Tracking Freedom with the Human Sciences, Part 2

Smith examines the common claim that the mere threat of physical force does not qualify as a type of coercion.

It may be said, and often has been said, that the libertarian distinction between voluntary and coercive interaction is value-laden. After all, “voluntary” sounds more appealing than “coercive,” so perhaps the libertarian social theorist has merely smuggled his preferred type of sociation into what should be a purely descriptive, value-free inquiry.

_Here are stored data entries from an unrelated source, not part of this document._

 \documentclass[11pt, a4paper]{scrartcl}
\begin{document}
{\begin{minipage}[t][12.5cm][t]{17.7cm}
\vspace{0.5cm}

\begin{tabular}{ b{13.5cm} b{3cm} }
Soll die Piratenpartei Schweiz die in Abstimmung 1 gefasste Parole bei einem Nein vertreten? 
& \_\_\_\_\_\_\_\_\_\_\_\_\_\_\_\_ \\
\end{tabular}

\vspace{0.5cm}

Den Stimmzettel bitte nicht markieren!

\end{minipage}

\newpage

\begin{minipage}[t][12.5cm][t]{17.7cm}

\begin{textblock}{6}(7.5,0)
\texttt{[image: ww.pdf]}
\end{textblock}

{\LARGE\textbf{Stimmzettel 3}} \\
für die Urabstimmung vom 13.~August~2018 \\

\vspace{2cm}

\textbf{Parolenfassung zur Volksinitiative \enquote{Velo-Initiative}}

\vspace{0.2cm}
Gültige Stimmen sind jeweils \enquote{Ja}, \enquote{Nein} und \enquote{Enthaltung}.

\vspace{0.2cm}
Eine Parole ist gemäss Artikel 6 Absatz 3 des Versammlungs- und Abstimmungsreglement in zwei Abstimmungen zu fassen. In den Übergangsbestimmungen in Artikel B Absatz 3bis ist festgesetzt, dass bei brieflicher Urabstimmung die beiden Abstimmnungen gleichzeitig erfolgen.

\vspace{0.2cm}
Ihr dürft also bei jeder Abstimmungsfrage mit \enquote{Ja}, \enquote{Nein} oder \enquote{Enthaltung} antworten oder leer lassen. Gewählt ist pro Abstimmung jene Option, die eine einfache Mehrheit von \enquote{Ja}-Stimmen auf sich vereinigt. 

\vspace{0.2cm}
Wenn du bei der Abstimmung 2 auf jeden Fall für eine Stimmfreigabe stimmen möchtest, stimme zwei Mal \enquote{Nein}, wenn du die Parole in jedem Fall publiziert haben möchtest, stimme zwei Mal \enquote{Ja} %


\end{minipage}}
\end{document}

Indeed, it has been argued that what libertarians call “coercion” is actually a type of voluntary persuasion. According to this perspective, if an armed robber demands your money or your life, he is not literally forcing you to surrender your money, as if he wrestled you to the ground and took it himself. You still have a choice of sorts: You can choose to hand over your money or you can take your chances with the robber. From a purely descriptive point of view, the robber’s so-called coercive action merely changes your options while leaving you “free” to choose among those new options. In other words, the armed robber is engaged in an effort to persuade you to surrender your money. Only if he lays hands on you and extracts your wallet by rendering you physically unable to resist should we say that he used force.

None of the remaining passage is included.